Instructions for the task:
In the listing below, how many lines contain the word "history"? Answer with the number alone.

Supplied material:
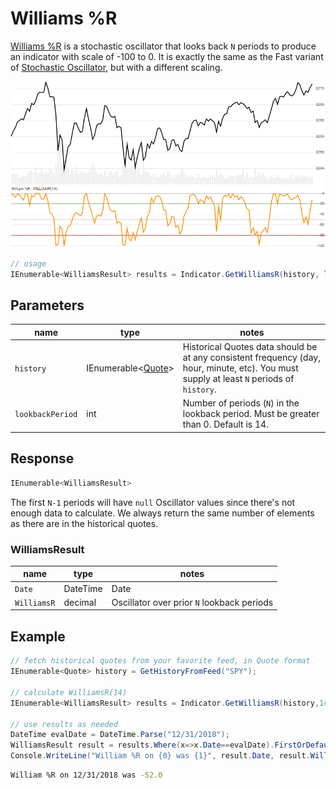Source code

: ﻿# Williams %R

 [Williams %R](https://en.wikipedia.org/wiki/Williams_%25R) is a stochastic oscillator that looks back `N` periods to produce an indicator with scale of -100 to 0.  It is exactly the same as the Fast variant of [Stochastic Oscillator](../Stochastic/README.md), but with a different scaling.

![image](chart.png)

```csharp
// usage
IEnumerable<WilliamsResult> results = Indicator.GetWilliamsR(history, lookbackPeriod);  
```

## Parameters

| name | type | notes
| -- |-- |--
| `history` | IEnumerable\<[Quote](../../docs/GUIDE.md#quote)\> | Historical Quotes data should be at any consistent frequency (day, hour, minute, etc).  You must supply at least `N` periods of `history`.
| `lookbackPeriod` | int | Number of periods (`N`) in the lookback period.  Must be greater than 0.  Default is 14.

## Response

```csharp
IEnumerable<WilliamsResult>
```

The first `N-1` periods will have `null` Oscillator values since there's not enough data to calculate.  We always return the same number of elements as there are in the historical quotes.

### WilliamsResult

| name | type | notes
| -- |-- |--
| `Date` | DateTime | Date
| `WilliamsR` | decimal | Oscillator over prior `N` lookback periods

## Example

```csharp
// fetch historical quotes from your favorite feed, in Quote format
IEnumerable<Quote> history = GetHistoryFromFeed("SPY");

// calculate WilliamsR(14)
IEnumerable<WilliamsResult> results = Indicator.GetWilliamsR(history,14);

// use results as needed
DateTime evalDate = DateTime.Parse("12/31/2018");
WilliamsResult result = results.Where(x=>x.Date==evalDate).FirstOrDefault();
Console.WriteLine("William %R on {0} was {1}", result.Date, result.WilliamsR);
```

```bash
William %R on 12/31/2018 was -52.0
```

Written answer:
4